Before the epochal decision, the Federal Government had, through the Revenue Mobilisation Allocation and Fiscal Commission, submitted a bill proposing a revenue sharing formula to the National Assembly. By this
proposal, 46% of the total revenue of the Federation was to go to the Federal Government; 30% to the states; 16% to the local governments, 10% to F. C.T Abuja and 6% as "special fund" But even before this bill could
be passed into law by the National Assembly, the Federal Capital Territory, Abuja, was already enjoying its 1% derivation. The Federal Government was also unilaterally drawing large chunks of money from the Federation account for itself, for the funding of the judiciary and the N.N.P.C. and the servicing of external debts. All these practices, the Supreme Court declared, were unconstitutional. The Supreme Court further directed the Federal Government to pay in arrears all derivation funds, which it ought to have started paying from May 29th 1999, when the 1999 constitution came into force. Revenue from gas was also ordered to be part of derivation and the non- payment of derivation on capital gains tax and stamp duties was declared unconstitutional, null and void.

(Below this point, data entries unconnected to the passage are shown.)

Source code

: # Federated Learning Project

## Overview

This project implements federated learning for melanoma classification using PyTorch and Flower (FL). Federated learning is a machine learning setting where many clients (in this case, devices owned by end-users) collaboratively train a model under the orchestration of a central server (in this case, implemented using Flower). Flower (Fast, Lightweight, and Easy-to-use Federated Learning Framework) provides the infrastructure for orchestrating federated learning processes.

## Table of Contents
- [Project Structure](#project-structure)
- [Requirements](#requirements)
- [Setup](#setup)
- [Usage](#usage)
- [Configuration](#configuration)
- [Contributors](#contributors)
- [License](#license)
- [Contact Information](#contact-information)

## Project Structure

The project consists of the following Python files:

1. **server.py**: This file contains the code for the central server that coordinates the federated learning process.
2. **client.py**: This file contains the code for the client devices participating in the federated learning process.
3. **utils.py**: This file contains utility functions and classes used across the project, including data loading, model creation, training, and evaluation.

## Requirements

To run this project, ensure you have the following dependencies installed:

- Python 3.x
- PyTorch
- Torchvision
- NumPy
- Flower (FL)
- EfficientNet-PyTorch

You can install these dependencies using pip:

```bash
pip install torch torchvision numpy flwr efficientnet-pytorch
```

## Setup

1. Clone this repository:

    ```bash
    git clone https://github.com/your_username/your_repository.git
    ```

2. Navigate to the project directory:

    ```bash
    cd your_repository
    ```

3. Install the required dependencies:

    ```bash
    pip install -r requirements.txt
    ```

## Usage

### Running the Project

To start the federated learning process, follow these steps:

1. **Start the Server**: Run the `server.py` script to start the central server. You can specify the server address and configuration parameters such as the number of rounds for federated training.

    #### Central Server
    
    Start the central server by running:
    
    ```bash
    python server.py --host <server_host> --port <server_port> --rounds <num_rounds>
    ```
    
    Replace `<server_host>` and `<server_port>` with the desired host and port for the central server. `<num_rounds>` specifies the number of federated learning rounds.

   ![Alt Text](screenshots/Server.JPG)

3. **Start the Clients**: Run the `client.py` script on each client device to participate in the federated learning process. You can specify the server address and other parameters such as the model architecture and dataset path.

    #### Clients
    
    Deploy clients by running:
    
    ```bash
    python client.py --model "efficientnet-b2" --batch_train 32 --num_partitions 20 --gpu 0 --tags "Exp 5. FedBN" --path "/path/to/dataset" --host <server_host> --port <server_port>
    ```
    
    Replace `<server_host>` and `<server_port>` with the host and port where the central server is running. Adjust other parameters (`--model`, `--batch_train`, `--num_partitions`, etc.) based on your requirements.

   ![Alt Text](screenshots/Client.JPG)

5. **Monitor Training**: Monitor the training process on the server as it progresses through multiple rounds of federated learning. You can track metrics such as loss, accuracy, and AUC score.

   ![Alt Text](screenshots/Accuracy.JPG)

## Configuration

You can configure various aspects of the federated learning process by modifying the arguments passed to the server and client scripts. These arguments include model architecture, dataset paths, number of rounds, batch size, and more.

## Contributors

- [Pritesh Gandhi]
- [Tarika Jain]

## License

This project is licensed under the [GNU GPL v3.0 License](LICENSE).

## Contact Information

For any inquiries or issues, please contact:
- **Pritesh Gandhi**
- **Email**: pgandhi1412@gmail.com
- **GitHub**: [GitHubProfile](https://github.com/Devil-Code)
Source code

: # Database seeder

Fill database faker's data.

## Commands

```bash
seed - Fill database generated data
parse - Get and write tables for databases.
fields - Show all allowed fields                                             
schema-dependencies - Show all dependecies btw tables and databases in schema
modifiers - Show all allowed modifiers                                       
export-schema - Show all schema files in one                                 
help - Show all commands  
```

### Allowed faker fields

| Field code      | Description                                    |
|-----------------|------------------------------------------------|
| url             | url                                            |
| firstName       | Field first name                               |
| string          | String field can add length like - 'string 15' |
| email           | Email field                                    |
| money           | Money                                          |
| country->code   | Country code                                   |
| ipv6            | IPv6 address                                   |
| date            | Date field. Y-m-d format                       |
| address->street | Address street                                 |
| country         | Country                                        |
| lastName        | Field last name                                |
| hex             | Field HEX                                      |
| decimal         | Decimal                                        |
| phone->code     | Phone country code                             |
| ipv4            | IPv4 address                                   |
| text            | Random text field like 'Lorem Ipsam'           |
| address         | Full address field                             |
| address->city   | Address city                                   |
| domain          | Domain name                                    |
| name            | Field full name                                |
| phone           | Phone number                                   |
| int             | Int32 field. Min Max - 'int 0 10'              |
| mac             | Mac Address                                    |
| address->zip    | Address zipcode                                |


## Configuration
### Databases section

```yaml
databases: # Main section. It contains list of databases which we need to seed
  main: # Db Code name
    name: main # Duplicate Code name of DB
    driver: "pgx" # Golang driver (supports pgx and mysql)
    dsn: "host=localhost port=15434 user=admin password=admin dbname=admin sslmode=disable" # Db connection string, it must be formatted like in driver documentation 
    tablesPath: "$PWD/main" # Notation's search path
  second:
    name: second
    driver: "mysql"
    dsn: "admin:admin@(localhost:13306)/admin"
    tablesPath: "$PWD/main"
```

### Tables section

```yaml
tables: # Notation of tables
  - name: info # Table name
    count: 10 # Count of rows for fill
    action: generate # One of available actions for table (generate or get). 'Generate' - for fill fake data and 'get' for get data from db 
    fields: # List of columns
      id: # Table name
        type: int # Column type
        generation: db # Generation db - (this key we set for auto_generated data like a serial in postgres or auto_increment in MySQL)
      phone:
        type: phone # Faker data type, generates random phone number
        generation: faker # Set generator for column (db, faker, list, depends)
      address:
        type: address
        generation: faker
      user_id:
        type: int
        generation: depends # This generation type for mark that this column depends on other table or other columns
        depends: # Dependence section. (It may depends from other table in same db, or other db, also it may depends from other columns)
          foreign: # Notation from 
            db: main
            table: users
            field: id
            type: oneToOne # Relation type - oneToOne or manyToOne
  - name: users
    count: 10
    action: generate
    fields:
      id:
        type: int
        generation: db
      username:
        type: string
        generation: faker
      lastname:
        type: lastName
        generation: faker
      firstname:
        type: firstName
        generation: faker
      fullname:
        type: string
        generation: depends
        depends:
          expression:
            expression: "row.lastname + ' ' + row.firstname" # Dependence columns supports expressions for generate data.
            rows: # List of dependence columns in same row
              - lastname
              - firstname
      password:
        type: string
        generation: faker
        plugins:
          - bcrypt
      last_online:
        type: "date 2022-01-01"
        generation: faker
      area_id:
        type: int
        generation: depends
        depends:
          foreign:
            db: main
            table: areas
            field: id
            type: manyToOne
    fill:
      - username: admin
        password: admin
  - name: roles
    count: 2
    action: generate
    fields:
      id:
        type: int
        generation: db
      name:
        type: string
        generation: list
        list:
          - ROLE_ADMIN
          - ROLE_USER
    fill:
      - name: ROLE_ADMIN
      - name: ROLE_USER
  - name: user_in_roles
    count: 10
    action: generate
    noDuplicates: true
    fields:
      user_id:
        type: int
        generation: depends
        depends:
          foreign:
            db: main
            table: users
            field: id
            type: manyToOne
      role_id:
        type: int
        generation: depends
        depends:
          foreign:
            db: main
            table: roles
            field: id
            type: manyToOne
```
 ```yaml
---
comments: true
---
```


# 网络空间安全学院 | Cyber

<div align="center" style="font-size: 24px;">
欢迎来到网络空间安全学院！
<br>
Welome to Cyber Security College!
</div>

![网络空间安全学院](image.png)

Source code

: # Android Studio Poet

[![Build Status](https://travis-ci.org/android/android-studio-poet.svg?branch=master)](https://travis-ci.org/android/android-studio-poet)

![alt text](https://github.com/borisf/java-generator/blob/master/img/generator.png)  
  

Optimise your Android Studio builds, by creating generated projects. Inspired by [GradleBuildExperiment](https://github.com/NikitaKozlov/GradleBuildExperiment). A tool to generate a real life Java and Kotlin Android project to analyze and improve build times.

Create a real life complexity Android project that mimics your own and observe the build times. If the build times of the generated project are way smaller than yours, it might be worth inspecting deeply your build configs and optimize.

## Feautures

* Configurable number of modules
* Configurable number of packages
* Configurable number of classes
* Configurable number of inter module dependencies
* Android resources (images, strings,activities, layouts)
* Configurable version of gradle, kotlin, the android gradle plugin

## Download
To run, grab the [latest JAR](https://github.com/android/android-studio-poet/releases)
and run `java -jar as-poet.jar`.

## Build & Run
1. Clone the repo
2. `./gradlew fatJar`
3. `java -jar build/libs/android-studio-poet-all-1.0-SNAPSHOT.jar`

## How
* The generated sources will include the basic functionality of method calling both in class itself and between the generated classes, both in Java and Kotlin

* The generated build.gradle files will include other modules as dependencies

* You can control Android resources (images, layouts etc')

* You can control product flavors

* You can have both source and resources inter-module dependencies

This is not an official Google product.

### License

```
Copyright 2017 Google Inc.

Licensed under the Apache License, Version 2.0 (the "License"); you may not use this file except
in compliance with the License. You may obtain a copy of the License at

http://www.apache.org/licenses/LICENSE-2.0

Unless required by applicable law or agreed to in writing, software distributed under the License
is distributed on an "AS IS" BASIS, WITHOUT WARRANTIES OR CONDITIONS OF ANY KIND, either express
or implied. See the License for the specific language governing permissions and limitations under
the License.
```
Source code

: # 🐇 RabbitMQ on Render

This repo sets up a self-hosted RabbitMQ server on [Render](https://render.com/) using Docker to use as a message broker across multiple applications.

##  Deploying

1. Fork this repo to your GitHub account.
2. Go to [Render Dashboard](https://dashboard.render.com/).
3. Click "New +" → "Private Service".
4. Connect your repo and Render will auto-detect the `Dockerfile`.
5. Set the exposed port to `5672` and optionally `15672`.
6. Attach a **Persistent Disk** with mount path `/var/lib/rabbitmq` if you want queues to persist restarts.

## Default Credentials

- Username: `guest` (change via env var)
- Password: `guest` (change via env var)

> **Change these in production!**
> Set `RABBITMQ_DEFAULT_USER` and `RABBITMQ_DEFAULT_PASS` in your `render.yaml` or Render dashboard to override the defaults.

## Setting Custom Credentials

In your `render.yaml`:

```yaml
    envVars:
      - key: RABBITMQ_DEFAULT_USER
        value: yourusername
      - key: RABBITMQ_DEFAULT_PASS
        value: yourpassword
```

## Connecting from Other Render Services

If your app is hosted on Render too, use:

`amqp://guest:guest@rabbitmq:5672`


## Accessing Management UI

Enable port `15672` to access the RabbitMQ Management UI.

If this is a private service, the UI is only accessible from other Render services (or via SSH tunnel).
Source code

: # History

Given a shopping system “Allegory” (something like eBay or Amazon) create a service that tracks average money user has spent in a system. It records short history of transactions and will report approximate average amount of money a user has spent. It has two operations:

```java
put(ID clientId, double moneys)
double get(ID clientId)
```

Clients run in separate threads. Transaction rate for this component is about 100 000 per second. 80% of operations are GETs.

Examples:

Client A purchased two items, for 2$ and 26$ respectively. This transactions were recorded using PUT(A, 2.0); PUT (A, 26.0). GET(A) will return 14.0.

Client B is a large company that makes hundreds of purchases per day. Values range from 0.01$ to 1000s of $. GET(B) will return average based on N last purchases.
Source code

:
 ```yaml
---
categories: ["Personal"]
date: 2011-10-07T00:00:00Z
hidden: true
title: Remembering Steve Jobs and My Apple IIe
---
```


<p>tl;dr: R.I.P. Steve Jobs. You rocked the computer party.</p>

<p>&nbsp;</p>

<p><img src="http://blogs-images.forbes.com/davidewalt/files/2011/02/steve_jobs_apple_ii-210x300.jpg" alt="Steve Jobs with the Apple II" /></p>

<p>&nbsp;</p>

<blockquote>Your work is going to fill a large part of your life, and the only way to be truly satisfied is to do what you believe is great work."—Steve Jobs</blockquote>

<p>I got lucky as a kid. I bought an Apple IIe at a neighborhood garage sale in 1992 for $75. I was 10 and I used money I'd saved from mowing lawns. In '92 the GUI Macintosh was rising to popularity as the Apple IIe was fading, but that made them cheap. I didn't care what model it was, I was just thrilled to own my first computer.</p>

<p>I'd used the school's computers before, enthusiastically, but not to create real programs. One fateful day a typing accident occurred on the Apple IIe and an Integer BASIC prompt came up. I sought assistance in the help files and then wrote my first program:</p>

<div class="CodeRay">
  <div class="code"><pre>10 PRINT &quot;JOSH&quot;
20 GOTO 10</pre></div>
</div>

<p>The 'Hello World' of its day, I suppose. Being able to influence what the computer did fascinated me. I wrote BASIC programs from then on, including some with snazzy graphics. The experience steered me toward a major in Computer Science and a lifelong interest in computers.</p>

The net result of these fundamental changes in the revenue derivation and sharing formula of the Federation have considerably rubbed on the polity, heating it, as it were, to near explosion. The depleting of
monies accruing to the Federal Government has led to three sharp reactions from that end. First, the Revenue Mobilisation Allocation and Fiscal Commission, RMAFC, has withdrawn its bill on revenue sharing from
the National Assembly. Secondly, owing to serious financial squeeze at the National Assembly, the Senate, on 16/5/2002, passed a motion calling on the Presidency to approach the Supreme Court once again for a "stay
of execution" of its judgment. The propriety of this motion shall be discussed hereinafter. The Federal Government has also ordered for the full commercialisation of the N.N.P.C., which it was hitherto funding.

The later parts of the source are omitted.